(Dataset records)
▬▬▬

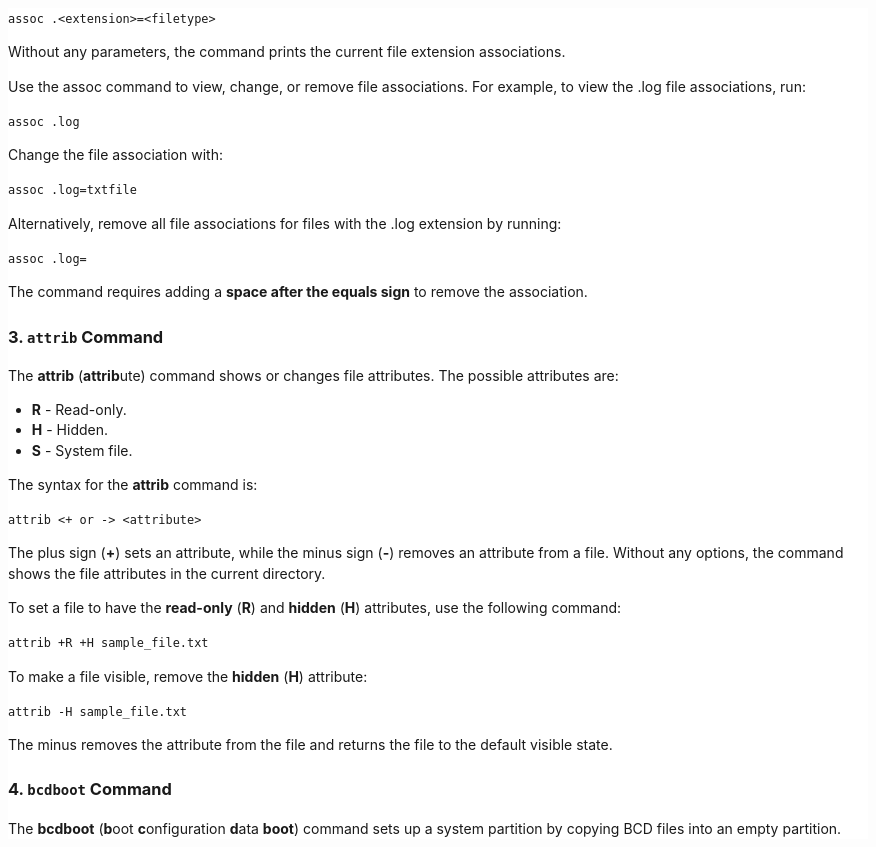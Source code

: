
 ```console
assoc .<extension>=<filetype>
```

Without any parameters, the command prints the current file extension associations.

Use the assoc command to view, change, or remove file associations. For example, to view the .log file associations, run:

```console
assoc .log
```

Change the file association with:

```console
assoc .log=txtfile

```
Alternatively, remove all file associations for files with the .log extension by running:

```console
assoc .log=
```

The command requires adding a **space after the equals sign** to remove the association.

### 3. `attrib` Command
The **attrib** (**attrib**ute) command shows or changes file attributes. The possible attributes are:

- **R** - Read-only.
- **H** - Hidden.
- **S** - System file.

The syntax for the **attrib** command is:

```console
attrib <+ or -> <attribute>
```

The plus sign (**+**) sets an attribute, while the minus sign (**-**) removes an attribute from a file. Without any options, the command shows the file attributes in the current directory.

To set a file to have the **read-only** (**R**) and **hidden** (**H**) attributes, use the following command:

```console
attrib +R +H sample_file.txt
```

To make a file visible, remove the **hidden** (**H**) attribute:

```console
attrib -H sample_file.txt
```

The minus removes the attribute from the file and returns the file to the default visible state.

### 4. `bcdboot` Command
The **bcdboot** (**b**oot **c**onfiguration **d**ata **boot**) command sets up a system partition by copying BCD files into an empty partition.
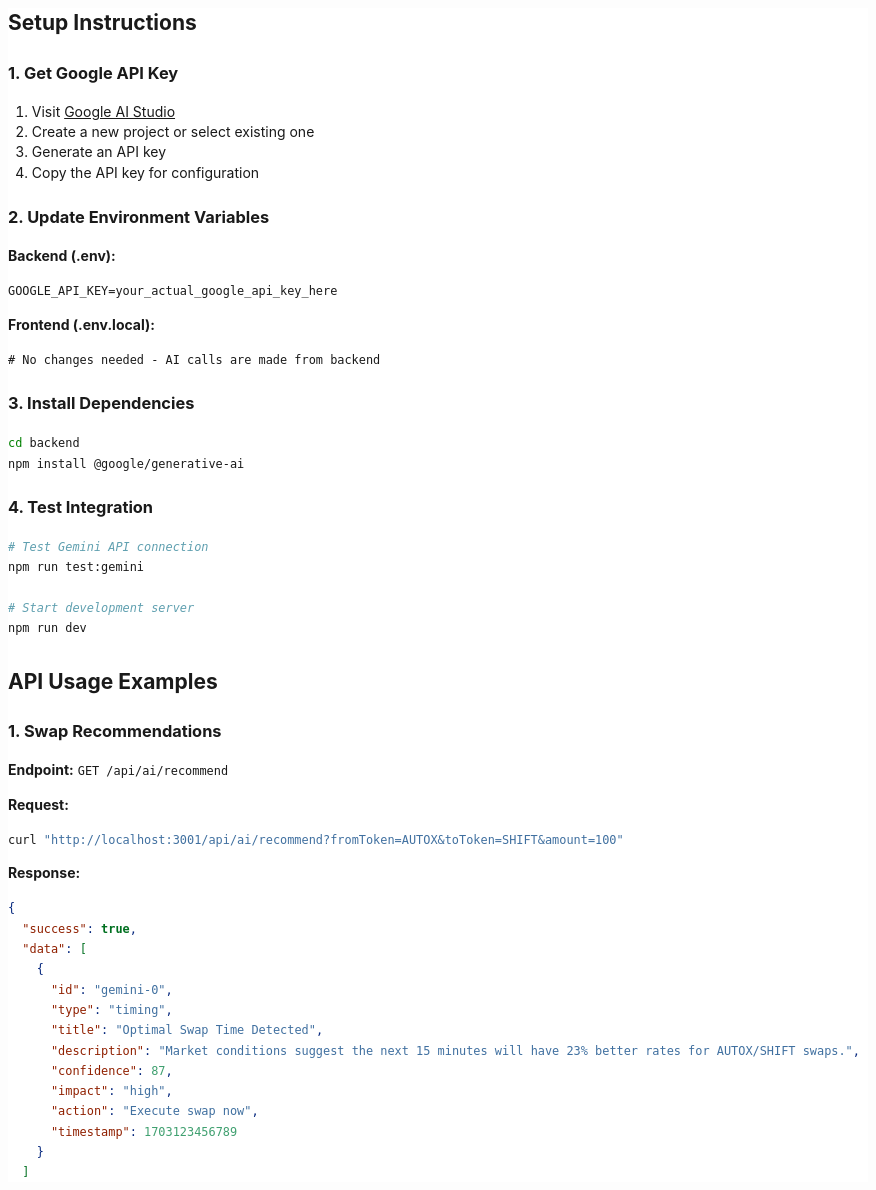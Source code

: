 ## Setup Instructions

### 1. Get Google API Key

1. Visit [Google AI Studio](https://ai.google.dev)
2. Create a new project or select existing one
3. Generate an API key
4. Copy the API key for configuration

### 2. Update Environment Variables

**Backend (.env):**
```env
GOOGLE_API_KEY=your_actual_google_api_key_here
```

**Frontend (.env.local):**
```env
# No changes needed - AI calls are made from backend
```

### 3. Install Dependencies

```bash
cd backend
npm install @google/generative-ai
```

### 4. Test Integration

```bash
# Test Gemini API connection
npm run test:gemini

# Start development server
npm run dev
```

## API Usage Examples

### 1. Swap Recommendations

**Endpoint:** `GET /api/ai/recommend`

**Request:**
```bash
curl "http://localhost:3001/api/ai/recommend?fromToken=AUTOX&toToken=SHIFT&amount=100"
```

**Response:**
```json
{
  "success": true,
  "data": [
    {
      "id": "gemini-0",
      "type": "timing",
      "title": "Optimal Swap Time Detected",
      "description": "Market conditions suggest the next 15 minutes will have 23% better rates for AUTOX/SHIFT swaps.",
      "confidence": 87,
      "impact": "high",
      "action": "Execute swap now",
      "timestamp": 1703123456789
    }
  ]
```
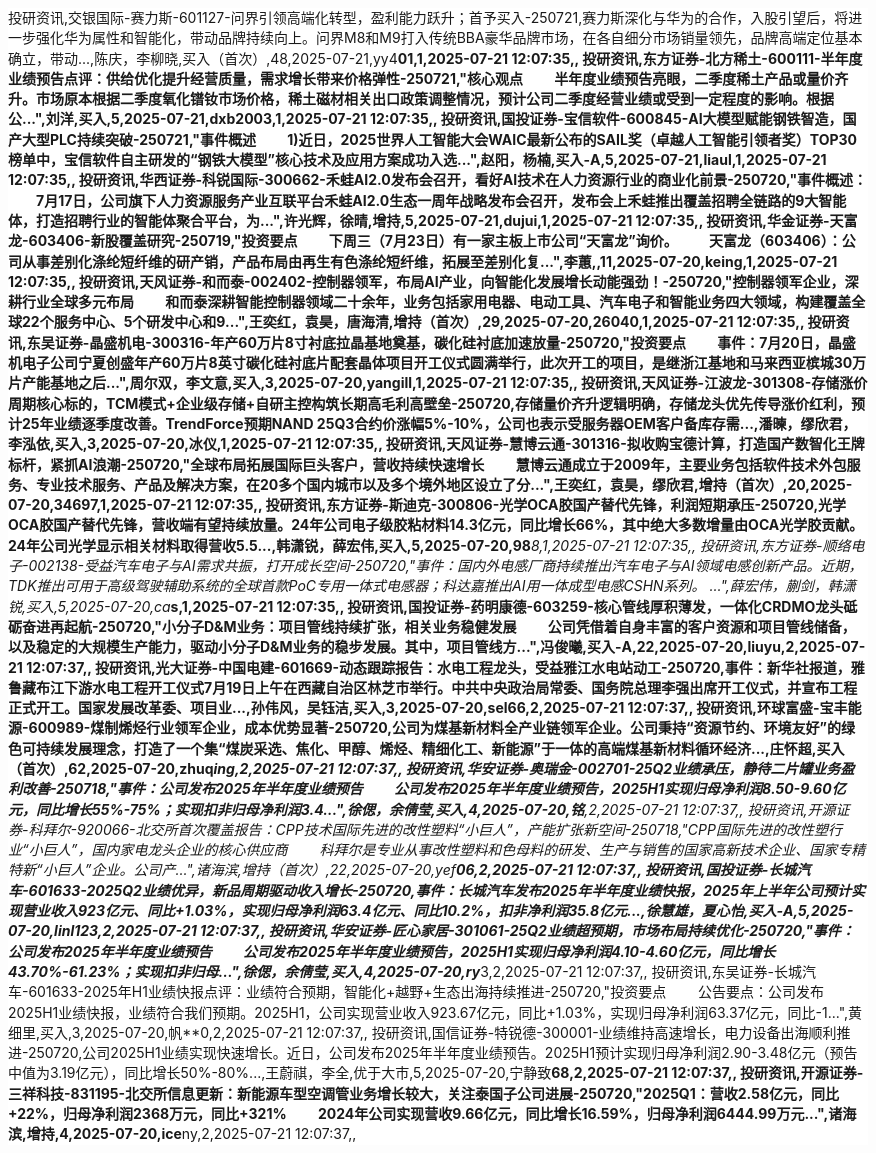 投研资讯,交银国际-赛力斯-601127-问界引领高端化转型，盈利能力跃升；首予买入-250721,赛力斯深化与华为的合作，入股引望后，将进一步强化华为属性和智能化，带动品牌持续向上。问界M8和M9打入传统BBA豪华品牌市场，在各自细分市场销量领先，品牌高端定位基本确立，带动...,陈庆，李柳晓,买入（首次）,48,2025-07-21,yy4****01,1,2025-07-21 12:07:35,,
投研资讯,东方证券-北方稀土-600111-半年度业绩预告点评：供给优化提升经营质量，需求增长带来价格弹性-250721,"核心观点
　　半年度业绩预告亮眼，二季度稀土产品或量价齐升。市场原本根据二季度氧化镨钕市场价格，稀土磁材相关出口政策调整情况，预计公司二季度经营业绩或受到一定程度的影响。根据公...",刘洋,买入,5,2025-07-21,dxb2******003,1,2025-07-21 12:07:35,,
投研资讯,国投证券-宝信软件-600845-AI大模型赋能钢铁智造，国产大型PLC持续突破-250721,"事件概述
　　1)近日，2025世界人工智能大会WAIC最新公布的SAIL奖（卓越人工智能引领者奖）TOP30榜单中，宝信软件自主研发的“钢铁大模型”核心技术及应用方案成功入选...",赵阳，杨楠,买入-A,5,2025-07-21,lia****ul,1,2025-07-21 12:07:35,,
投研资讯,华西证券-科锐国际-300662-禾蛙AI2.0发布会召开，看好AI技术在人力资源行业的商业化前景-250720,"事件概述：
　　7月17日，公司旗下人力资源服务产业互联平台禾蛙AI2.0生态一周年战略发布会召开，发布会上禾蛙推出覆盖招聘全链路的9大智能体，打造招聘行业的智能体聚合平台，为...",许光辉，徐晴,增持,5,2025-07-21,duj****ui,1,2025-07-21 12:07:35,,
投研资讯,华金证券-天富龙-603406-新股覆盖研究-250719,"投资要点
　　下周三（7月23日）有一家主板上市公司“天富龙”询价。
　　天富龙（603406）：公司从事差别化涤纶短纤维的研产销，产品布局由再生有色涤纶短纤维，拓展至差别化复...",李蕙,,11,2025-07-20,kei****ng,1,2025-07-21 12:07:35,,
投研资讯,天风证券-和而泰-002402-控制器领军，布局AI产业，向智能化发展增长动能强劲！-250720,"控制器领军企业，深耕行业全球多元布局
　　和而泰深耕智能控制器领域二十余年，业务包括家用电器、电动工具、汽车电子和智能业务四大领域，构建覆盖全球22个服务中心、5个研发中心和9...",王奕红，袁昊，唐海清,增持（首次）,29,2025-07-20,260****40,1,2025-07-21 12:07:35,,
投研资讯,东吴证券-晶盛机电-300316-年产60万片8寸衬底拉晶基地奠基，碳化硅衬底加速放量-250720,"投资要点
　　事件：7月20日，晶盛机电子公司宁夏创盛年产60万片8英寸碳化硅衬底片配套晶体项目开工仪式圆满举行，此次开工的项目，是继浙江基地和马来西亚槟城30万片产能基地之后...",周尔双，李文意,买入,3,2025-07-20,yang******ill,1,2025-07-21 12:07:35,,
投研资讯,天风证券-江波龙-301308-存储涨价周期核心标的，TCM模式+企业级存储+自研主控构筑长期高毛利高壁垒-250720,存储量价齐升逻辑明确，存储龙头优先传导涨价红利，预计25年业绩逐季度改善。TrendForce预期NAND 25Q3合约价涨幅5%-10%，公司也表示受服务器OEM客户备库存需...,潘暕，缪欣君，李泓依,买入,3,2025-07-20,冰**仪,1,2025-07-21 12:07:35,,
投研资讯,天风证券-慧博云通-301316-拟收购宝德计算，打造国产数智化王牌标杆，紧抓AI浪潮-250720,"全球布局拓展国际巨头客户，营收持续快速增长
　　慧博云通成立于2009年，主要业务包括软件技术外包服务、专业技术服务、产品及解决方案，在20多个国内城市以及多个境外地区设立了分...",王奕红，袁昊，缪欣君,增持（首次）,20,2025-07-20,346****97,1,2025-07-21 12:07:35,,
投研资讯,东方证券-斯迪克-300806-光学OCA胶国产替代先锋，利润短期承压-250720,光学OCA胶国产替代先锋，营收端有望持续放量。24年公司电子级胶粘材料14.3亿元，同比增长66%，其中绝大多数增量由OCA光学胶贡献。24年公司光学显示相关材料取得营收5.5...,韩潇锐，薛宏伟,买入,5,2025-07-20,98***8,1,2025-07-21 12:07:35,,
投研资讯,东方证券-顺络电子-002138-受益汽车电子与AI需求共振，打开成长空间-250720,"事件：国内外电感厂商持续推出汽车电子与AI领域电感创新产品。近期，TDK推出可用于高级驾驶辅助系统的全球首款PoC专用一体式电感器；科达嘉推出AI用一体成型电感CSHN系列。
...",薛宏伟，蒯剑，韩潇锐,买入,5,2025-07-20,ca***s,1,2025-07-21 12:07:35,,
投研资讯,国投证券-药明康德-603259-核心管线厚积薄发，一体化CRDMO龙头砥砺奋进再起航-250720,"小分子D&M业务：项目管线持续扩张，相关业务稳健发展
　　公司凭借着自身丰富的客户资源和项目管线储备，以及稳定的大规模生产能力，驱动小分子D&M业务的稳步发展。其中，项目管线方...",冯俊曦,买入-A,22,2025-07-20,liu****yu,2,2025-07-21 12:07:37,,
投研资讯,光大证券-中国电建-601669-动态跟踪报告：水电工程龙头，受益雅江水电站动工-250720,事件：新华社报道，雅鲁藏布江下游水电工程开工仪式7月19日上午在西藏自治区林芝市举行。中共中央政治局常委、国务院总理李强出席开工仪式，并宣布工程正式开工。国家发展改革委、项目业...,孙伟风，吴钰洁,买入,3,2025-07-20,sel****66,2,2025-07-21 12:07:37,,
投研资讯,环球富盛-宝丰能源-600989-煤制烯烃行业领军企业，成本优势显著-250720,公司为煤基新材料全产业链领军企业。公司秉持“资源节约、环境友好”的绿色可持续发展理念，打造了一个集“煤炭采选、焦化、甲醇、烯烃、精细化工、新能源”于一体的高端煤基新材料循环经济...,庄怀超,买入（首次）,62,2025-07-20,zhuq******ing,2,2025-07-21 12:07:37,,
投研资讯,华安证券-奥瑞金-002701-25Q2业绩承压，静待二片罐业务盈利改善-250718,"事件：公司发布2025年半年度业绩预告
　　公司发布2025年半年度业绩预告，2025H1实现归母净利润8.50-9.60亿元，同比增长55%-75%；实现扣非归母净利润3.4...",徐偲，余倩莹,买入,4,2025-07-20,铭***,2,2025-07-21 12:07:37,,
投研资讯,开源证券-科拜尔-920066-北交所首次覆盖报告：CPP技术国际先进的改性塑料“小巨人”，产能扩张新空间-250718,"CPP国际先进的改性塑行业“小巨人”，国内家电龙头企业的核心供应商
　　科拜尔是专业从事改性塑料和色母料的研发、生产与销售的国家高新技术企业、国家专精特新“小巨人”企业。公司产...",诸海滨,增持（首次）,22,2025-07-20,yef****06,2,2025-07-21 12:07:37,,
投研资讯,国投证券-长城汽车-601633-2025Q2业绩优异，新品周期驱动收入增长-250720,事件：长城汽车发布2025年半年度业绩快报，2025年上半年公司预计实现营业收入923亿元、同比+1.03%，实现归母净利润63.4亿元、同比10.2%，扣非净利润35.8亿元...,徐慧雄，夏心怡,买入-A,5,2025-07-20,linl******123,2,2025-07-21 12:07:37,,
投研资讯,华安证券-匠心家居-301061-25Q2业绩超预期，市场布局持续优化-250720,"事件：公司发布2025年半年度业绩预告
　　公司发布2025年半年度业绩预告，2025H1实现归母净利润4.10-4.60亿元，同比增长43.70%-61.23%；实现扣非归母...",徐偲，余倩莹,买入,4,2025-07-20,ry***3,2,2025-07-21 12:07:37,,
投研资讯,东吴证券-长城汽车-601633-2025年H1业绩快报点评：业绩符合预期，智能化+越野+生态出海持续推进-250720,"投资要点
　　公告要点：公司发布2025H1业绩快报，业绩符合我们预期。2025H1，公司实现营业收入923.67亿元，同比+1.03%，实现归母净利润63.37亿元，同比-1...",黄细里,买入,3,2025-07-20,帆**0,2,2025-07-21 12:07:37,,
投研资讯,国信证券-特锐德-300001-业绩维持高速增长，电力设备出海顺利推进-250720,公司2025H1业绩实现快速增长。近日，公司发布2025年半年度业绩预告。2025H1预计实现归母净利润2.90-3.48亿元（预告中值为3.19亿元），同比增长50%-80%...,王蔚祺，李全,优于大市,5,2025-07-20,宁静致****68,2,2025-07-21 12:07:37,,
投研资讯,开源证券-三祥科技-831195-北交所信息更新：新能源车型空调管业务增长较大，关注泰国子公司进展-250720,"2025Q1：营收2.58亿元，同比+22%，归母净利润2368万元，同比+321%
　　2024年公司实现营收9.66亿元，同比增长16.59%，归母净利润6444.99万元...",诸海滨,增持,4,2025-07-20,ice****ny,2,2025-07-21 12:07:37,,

▬▬▬

- [Work instruction]: Whenever a line in the records contains the word "files", copy that line.

- [Expected answer]:
Alternatively, remove all file associations for files with the .log extension by running:
The **bcdboot** (**b**oot **c**onfiguration **d**ata **boot**) command sets up a system partition by copying BCD files into an empty partition.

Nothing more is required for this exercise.